Fig. 8.
hnRNP-K and Purα act together to repress theCD43 promoter.
The β-galactosidase expression construct pRSV-β was mixed with 1 of 4 different combinations of plasmids: (1) pHAPur1 and full-length hnRNP-K, which express Purα and hnRNP-K, respectively; (2) pHAPur1 and the empty vector equivalent of full-length hnRNP-K; (3) full-length hnRNP-K and pHA, which represents the empty vector equivalent of pHAPur1; and (4) both empty vectors. These 4 DNA mixtures were then transfected into the mixed pool of K562 cells containing theCD43/luciferase fusion and treated for 12 hours with PMA. Cells were harvested, lysed, and luciferase and β-galactosidase assays performed. The levels of β-galactosidase activity were taken as reflective of transfection efficiency and used to correct the luciferase assay results.
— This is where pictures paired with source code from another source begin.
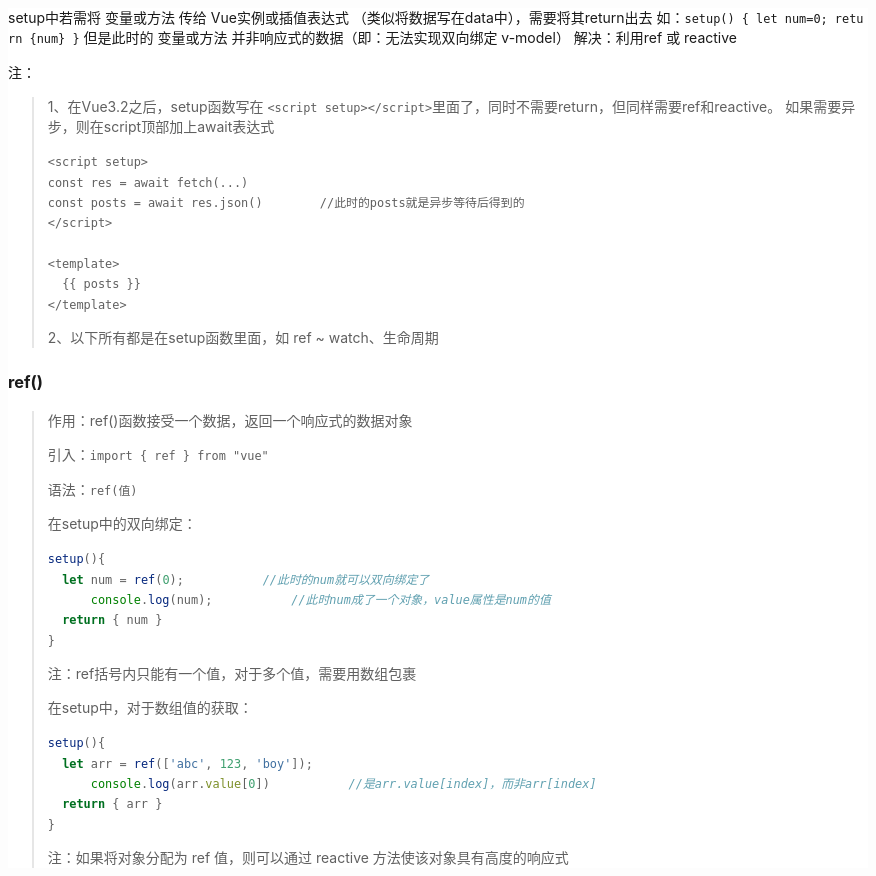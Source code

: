 setup中若需将 变量或方法 传给 Vue实例或插值表达式 （类似将数据写在data中），需要将其return出去	如：`setup() { let num=0; return {num} }`
但是此时的 变量或方法 并非响应式的数据（即：无法实现双向绑定 v-model）
解决：利用ref 或 reactive

注：

> 1、在Vue3.2之后，setup函数写在 `<script setup></script>`里面了，同时不需要return，但同样需要ref和reactive。
> 如果需要异步，则在script顶部加上await表达式
>
> ```vue
> <script setup>
> const res = await fetch(...)
> const posts = await res.json()		//此时的posts就是异步等待后得到的
> </script>
> 
> <template>
>   {{ posts }}
> </template>
> ```
>
> 2、以下所有都是在setup函数里面，如 ref ~ watch、生命周期

### ref()

> 作用：ref()函数接受一个数据，返回一个响应式的数据对象
>
> 引入：`import { ref } from "vue"`
>
> 语法：`ref(值)`
>
> 在setup中的双向绑定：
>
> ```js
> setup(){
> 	let num = ref(0);			//此时的num就可以双向绑定了
>    	console.log(num);			//此时num成了一个对象，value属性是num的值
> 	return { num }
> }
> ```
>
> 注：ref括号内只能有一个值，对于多个值，需要用数组包裹
>
> 在setup中，对于数组值的获取：
>
> ```js
> setup(){
> 	let arr = ref(['abc', 123, 'boy']);			
>    	console.log(arr.value[0])			//是arr.value[index]，而非arr[index]
> 	return { arr }
> }
> ```
>
> 注：如果将对象分配为 ref 值，则可以通过 reactive 方法使该对象具有高度的响应式
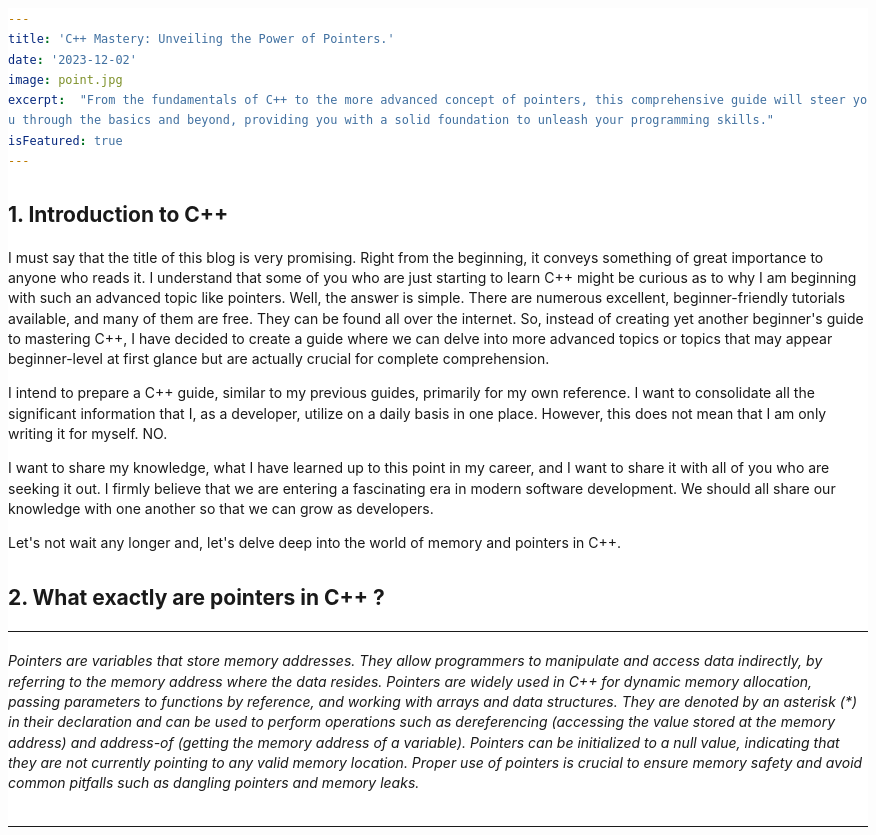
 ```yaml
---
title: 'C++ Mastery: Unveiling the Power of Pointers.'
date: '2023-12-02'
image: point.jpg
excerpt:  "From the fundamentals of C++ to the more advanced concept of pointers, this comprehensive guide will steer you through the basics and beyond, providing you with a solid foundation to unleash your programming skills."
isFeatured: true
---
```


## 1. Introduction to C++

I must say that the title of this blog is very promising. Right from the beginning, it conveys something of great importance to anyone who reads it.
I understand that some of you who are just starting to learn C++ might be curious as to why I am beginning with such an advanced topic like pointers.
Well, the answer is simple. There are numerous excellent, beginner-friendly tutorials available, and many of them are free. They can be found all over the internet.
So, instead of creating yet another beginner's guide to mastering C++, I have decided to create a guide where we can delve into more advanced topics or topics that may appear beginner-level at first glance but are actually crucial for complete comprehension.

I intend to prepare a C++ guide, similar to my previous guides, primarily for my own reference. I want to consolidate all the significant information that I, as a developer, utilize on a daily basis in one place. However, this does not mean that I am only writing it for myself. NO.

I want to share my knowledge, what I have learned up to this point in my career, and I want to share it with all of you who are seeking it out. I firmly believe that we are entering a fascinating era in modern software development. We should all share our knowledge with one another so that we can grow as developers.

Let's not wait any longer and, let's delve deep into the world of memory and pointers in C++.

## 2. What exactly are pointers in C++ ?

---

###### Pointers are variables that store memory addresses. They allow programmers to manipulate and access data indirectly, by referring to the memory address where the data resides. Pointers are widely used in C++ for dynamic memory allocation, passing parameters to functions by reference, and working with arrays and data structures. They are denoted by an asterisk (\*) in their declaration and can be used to perform operations such as dereferencing (accessing the value stored at the memory address) and address-of (getting the memory address of a variable). Pointers can be initialized to a null value, indicating that they are not currently pointing to any valid memory location. Proper use of pointers is crucial to ensure memory safety and avoid common pitfalls such as dangling pointers and memory leaks.

---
Using these corrected values, the level of luciferase activity directed by the CD43 promoter in the presence of the empty vectors was assigned a value of 100%. The level of luciferase activity directed by the promoter in the presence of constructs expressing Purα or hnRNP-K was calculated as a proportion of the 100% value. The means of these levels ± SD resulting from 3 independent experiments are displayed as histograms.